Ka Wai Ola

As 2018 comes to a close and 2019 is yearning to embrace us, may we too come bearing gifts of gratitude and thanksgiving for the many blessings received in the year gone by, much like the three wise men “who came bearing gifts of frankincense, myrrh and gold for the babe wrapped in swaddling clothes…” For family and loved ones, living and departed. For dear friends and all who made a positive, purposeful and meaningful difference in our lives. For parents who through “tough love” or whatever parenting model they used to move us from dependence on them to living on our own. For teachers, mentors and role models who did their best to put us on pathways to hopefully a happy and sustainable life. For lessons learned and for the privilege of living in this beautiful archipelago stretching from Hawai‘i to Kure Atoll, described by Mark Twain “as the most beautiful of islands anchored in any ocean.” For living in a Country under the rule of law where due process, freedoms of assembly, free speech and a free press are fundamental liberties we enjoy. I ask you, “What are you grateful for this Merry Season?”

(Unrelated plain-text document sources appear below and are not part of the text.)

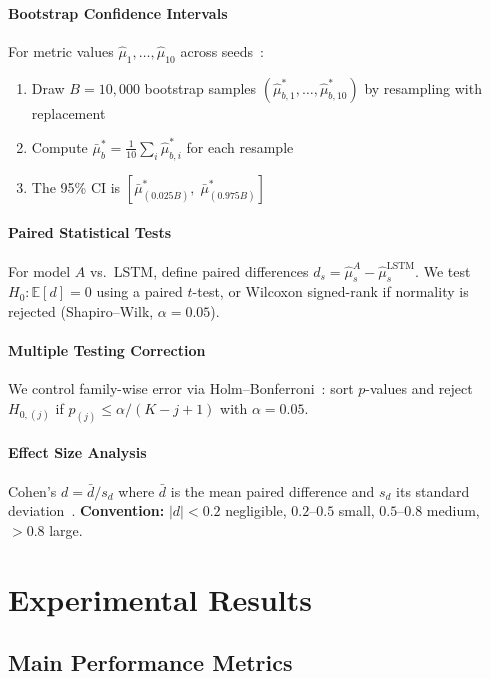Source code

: \documentclass[11pt,oneside]{report}
\newcommand{\E}{\mathbb{E}}
\begin{document}
\subsubsection{Bootstrap Confidence Intervals}

For metric values $\hat\mu_1, \ldots, \hat\mu_{10}$ across seeds~\citep{efron1979bootstrap}:
\begin{enumerate}[noitemsep]
    \item Draw $B = 10{,}000$ bootstrap samples $(\hat\mu^*_{b,1}, \ldots, \hat\mu^*_{b,10})$ by resampling with replacement
    \item Compute $\bar\mu^*_b = \frac{1}{10}\sum_i \hat\mu^*_{b,i}$ for each resample
    \item The 95\% CI is $[\bar\mu^*_{(0.025B)},\; \bar\mu^*_{(0.975B)}]$
\end{enumerate}
\subsubsection{Paired Statistical Tests}

For model $A$ vs.\ LSTM, define paired differences $d_s = \hat\mu_s^A - \hat\mu_s^{\mathrm{LSTM}}$. We test $H_0:\E[d]=0$ using a paired $t$-test, or Wilcoxon signed-rank if normality is rejected (Shapiro--Wilk, $\alpha=0.05$).

\subsubsection{Multiple Testing Correction}

We control family-wise error via Holm--Bonferroni~\citep{holm1979simple}: sort $p$-values and reject $H_{0,(j)}$ if $p_{(j)} \le \alpha/(K-j+1)$ with $\alpha=0.05$.

\subsubsection{Effect Size Analysis}

Cohen's $d = \bar{d} / s_d$ where $\bar{d}$ is the mean paired difference and $s_d$ its standard deviation~\citep{cohen1988statistical}. \textbf{Convention:} $|d| < 0.2$ negligible, $0.2$--$0.5$ small, $0.5$--$0.8$ medium, $> 0.8$ large.
\chapter{Experimental Results}
\label{sec:results}

\section{Main Performance Metrics}
\end{document}
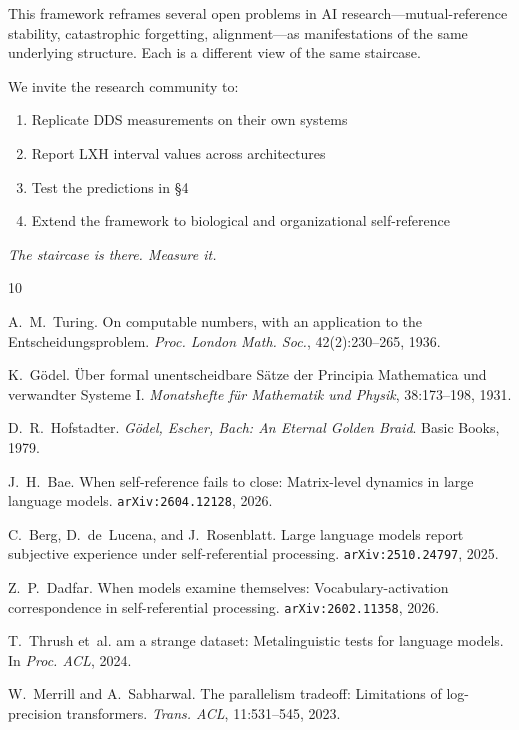 \documentclass[11pt,a4paper]{article}
\begin{document}
This framework reframes several open problems in AI research---mutual-reference stability, catastrophic forgetting, alignment---as manifestations of the same underlying structure. Each is a different view of the same staircase.

We invite the research community to:
\begin{enumerate}
\item Replicate DDS measurements on their own systems
\item Report LXH interval values across architectures
\item Test the predictions in \S4
\item Extend the framework to biological and organizational self-reference
\end{enumerate}

\textit{The staircase is there. Measure it.}


\begin{thebibliography}{10}

A.~M.~Turing.
\newblock On computable numbers, with an application to the {E}ntscheidungsproblem.
\newblock \emph{Proc. London Math. Soc.}, 42(2):230--265, 1936.

K.~G\"odel.
\newblock \"Uber formal unentscheidbare S\"atze der {P}rincipia {M}athematica und verwandter {S}ysteme {I}.
\newblock \emph{Monatshefte f\"ur Mathematik und Physik}, 38:173--198, 1931.

D.~R.~Hofstadter.
\newblock \emph{G\"odel, Escher, Bach: An Eternal Golden Braid}.
\newblock Basic Books, 1979.

J.~H.~Bae.
\newblock When self-reference fails to close: Matrix-level dynamics in large language models.
\newblock \texttt{arXiv:2604.12128}, 2026.

C.~Berg, D.~de~Lucena, and J.~Rosenblatt.
\newblock Large language models report subjective experience under self-referential processing.
\newblock \texttt{arXiv:2510.24797}, 2025.

Z.~P.~Dadfar.
\newblock When models examine themselves: Vocabulary-activation correspondence in self-referential processing.
\newblock \texttt{arXiv:2602.11358}, 2026.

T.~Thrush et~al.
 am a strange dataset: Metalinguistic tests for language models.
\newblock In \emph{Proc. ACL}, 2024.

W.~Merrill and A.~Sabharwal.
\newblock The parallelism tradeoff: Limitations of log-precision transformers.
\newblock \emph{Trans. ACL}, 11:531--545, 2023.

\end{thebibliography}
\end{document}
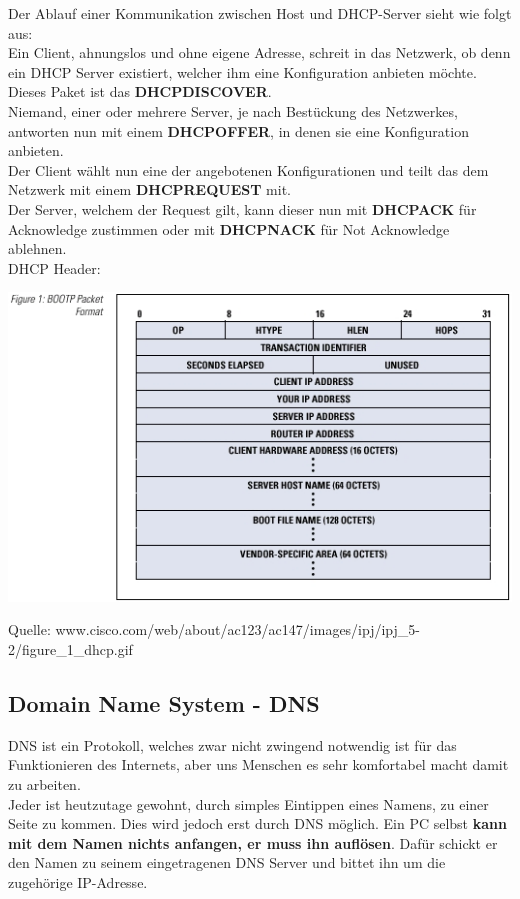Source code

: \documentclass[12pt,a4paper]{report}
\begin{document}
\begin{onehalfspace}
Der Ablauf einer Kommunikation zwischen Host und DHCP-Server sieht wie folgt aus:\\
Ein Client, ahnungslos und ohne eigene Adresse, schreit in das Netzwerk, ob denn ein DHCP Server existiert, welcher ihm eine Konfiguration anbieten möchte. Dieses Paket ist das \textbf{DHCPDISCOVER}.\\
Niemand, einer oder mehrere Server, je nach Bestückung des Netzwerkes, antworten nun mit einem \textbf{DHCPOFFER}, in denen sie eine Konfiguration anbieten.\\
Der Client wählt nun eine der angebotenen Konfigurationen und teilt das dem Netzwerk mit einem \textbf{DHCPREQUEST} mit.\\
Der Server, welchem der Request gilt, kann dieser nun mit \textbf{DHCPACK} für Acknowledge zustimmen oder mit \textbf{DHCPNACK} für Not Acknowledge ablehnen.\\

DHCP Header:\\
\begin{center}
\includegraphics[scale=0.7]{../docs/tarkes/pics/dhcpheader.jpg}
\begin{scriptsize}
Quelle: www.cisco.com/web/about/ac123/ac147/images/ipj/ipj\_5-2/figure\_1\_dhcp.gif
\end{scriptsize}
\end{center}
\subsection{Domain Name System - DNS} \label{ssec:DNS}
DNS ist ein Protokoll, welches zwar nicht zwingend notwendig ist für das Funktionieren des Internets, aber uns Menschen es sehr komfortabel macht damit zu arbeiten.\\
Jeder ist heutzutage gewohnt, durch simples Eintippen eines Namens, zu einer Seite zu kommen. Dies wird jedoch erst durch DNS möglich. Ein PC selbst \textbf{kann mit dem Namen nichts anfangen, er muss ihn auflösen}. Dafür schickt er den Namen zu seinem eingetragenen DNS Server und bittet ihn um die zugehörige IP-Adresse.\\


\end{onehalfspace}
\end{document}
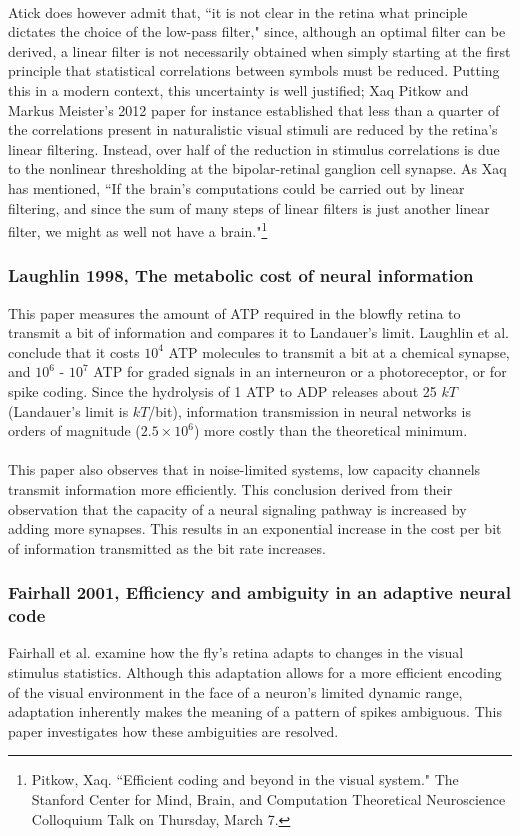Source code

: \documentclass{article}
\begin{document}
\\
Atick does however admit that, ``it is not clear in the retina what principle dictates the choice of the low-pass filter," since, although an optimal filter can be derived, a linear filter is not necessarily obtained when simply starting at the first principle that statistical correlations between symbols must be reduced.  Putting this in a modern context, this uncertainty is well justified; Xaq Pitkow and Markus Meister's 2012 paper for instance established that less than a quarter of the correlations present in naturalistic visual stimuli are reduced by the retina's linear filtering.  Instead, over half of the reduction in stimulus correlations is due to the nonlinear thresholding at the bipolar-retinal ganglion cell synapse.  As Xaq has mentioned, ``If the brain's computations could be carried out by linear filtering, and since the sum of many steps of linear filters is just another linear filter, we might as well not have a brain."\footnote{Pitkow, Xaq.  ``Efficient coding and beyond in the visual system."  The Stanford Center for Mind, Brain, and Computation Theoretical Neuroscience Colloquium Talk on Thursday, March 7.}



\subsubsection{Laughlin 1998, The metabolic cost of neural information}
This paper measures the amount of ATP required in the blowfly retina to transmit a bit of information and compares it to Landauer's limit.  Laughlin et al. conclude that it costs $10^4$ ATP molecules to transmit a bit at a chemical synapse, and $10^6$ - $10^7$ ATP for graded signals in an interneuron or a photoreceptor, or for spike coding.  Since the hydrolysis of 1 ATP to ADP releases about 25 $kT$ (Landauer's limit is $kT$/bit), information transmission in neural networks is orders of magnitude ($2.5 \times 10^6$) more costly than the theoretical minimum.\\
\\
This paper also observes that in noise-limited systems, low capacity channels transmit information more efficiently.  This conclusion derived from their observation that the capacity of a neural signaling pathway is increased by adding more synapses.  This results in an exponential increase in the cost per bit of information transmitted as the bit rate increases.


\subsubsection{Fairhall 2001, Efficiency and ambiguity in an adaptive neural code}
Fairhall et al. examine how the fly's retina adapts to changes in the visual stimulus statistics.  Although this adaptation allows for a more efficient encoding of the visual environment in the face of a neuron's limited dynamic range, adaptation inherently makes the meaning of a pattern of spikes ambiguous.  This paper investigates how these ambiguities are resolved.
\end{document}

Here is my list. I’m blessed to have a loving and loyal soulmate who gave up her good life and family in San Francisco half a century ago for a simple life in Kohala Hema with “a wannabe paniolo.” I am grateful for our sons, daughters-in-law and four grandsons who fill our lives everyday with abundant and endless joy. I am grateful people think of me as a “servant leader” since 2007 at the Office of Hawaiian Affairs. I am grateful for my capable, committed and competent staff, Kama Hopkins and Kauikeaolani Wailehua. I am grateful for the opportunity to work alongside Dr. Kamana‘o Crabbe, his Executive Leadership Team and the entire OHA staff to serve OHA’s Vision, Mission and Strategic Priorities. I am grateful to our beneficiaries for your trust, support and confidence in OHA and me. I am grateful in receiving a second chance at life in March 2016 to serve ke Akua and to be a blessing to others. I am grateful to all the doctors, nurses, caregivers, practitioners and therapists who have helped and who are continuing to help me recover from a hemorrhagic stroke. My “Mahalo List” is bottomless. Please take a moment to ponder the year gone by. “Count your blessings. Name them one by one.” I hope you will find your list to be bottomless as well.

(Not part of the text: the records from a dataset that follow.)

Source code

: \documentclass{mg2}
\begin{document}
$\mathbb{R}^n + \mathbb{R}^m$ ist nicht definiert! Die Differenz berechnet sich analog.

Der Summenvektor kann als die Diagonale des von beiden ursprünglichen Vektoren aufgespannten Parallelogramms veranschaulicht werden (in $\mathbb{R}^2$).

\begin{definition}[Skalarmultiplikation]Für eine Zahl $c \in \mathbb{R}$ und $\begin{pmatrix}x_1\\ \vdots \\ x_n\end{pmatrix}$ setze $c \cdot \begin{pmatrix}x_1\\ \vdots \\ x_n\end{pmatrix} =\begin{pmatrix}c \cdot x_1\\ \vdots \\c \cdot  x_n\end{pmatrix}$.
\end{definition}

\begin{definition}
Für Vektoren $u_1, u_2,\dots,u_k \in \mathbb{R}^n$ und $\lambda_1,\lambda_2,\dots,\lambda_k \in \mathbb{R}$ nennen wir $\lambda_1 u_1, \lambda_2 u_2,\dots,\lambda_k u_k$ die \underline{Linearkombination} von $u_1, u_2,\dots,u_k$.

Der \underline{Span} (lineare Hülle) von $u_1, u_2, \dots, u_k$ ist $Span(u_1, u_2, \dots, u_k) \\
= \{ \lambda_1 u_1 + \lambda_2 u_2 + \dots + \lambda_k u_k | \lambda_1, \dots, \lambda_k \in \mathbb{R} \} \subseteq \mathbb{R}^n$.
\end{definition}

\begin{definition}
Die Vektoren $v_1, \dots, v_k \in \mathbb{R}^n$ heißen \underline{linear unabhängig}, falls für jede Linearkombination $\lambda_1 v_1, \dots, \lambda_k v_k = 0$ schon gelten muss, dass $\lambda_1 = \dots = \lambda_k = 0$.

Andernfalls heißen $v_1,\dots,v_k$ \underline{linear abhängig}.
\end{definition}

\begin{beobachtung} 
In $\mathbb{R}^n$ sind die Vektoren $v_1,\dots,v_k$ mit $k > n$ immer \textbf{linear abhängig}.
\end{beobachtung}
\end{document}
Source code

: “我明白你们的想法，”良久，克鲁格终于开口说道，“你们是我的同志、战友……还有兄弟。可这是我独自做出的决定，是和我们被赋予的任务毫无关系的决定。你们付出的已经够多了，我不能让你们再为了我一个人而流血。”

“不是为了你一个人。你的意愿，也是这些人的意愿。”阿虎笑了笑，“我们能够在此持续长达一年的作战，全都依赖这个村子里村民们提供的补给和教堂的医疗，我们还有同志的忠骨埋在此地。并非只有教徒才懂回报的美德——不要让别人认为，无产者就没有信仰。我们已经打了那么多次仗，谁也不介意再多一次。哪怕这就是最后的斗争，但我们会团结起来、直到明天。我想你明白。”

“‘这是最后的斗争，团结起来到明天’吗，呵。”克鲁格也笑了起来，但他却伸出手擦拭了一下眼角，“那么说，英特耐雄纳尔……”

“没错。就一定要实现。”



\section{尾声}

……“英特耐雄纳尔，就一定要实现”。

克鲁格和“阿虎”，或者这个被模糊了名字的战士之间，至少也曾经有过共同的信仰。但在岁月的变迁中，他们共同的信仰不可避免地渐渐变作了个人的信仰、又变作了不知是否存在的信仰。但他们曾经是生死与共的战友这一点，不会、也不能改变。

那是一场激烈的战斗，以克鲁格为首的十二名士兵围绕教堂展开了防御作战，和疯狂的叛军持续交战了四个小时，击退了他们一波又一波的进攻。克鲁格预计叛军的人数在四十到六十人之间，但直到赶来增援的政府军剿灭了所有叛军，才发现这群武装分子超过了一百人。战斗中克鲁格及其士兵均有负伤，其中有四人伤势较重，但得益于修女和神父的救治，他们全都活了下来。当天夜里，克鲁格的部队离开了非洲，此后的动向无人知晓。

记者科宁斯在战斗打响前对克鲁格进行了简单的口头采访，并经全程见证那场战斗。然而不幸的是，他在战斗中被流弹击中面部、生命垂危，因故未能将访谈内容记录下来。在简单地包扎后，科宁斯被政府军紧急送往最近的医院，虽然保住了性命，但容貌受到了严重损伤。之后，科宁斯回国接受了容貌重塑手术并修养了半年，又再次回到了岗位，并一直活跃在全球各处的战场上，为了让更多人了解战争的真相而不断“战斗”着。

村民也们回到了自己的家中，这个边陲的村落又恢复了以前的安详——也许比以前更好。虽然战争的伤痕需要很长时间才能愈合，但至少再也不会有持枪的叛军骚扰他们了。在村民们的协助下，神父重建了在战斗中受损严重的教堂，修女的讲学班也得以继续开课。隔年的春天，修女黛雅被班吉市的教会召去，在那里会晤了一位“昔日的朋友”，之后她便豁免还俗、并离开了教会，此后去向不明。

I always look forward to Christmas and to its sounds, scents, joy and pageantry. The emotional carols always invigorate. Bing Crosby’s “White Christmas” and Elvis’ “Blue Christmas,” are always hits. Ann Murray’s “If I Could Have Three Wishes,” and Burl Ives’, “A Holly Jolly Christmas,” are always pleasing. “O Tannenbaum,” “Jingle Bells,” and “Little Drummer Boy,” never disappoint and I cannot leave out Alvin and the Chipmunks and their rendition of “Christmas, Christmas Time is Here.” All are personal favorites.

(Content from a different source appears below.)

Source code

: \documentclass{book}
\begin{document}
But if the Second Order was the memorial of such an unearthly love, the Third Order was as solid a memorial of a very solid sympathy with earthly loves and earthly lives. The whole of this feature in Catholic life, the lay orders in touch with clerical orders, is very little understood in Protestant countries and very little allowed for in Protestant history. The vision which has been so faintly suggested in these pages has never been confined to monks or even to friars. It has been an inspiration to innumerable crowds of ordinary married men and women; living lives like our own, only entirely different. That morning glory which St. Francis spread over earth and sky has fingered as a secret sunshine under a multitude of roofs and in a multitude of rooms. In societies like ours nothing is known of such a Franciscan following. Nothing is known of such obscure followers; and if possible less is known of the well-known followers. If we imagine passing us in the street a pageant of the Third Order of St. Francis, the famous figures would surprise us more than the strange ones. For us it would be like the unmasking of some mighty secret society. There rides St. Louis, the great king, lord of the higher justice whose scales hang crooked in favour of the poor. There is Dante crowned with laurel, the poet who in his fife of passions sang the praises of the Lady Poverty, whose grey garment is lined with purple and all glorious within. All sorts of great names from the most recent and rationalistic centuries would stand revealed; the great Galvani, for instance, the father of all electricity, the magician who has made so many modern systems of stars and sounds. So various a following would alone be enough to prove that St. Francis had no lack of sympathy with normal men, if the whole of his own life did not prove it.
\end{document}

The Hallmark Christmas movie series fill homes with laughter and tears. I also enjoy watching the Kamehameha Schools annual Christmas concert beamed from the Neal Blaisdell Concert Hall. I usually listen to KAPA radio and wait in anticipation to hear “Pō La‘i ē,” “Mele Kalikimaka,” and others. I love going to church on Sunday and Christmas Eve to listen to the age-old readings from the Old and New Testaments. For me, these are old but always seem like brand new readings. “Tis the Season to Be Jolly…” Mele Kalikimaka!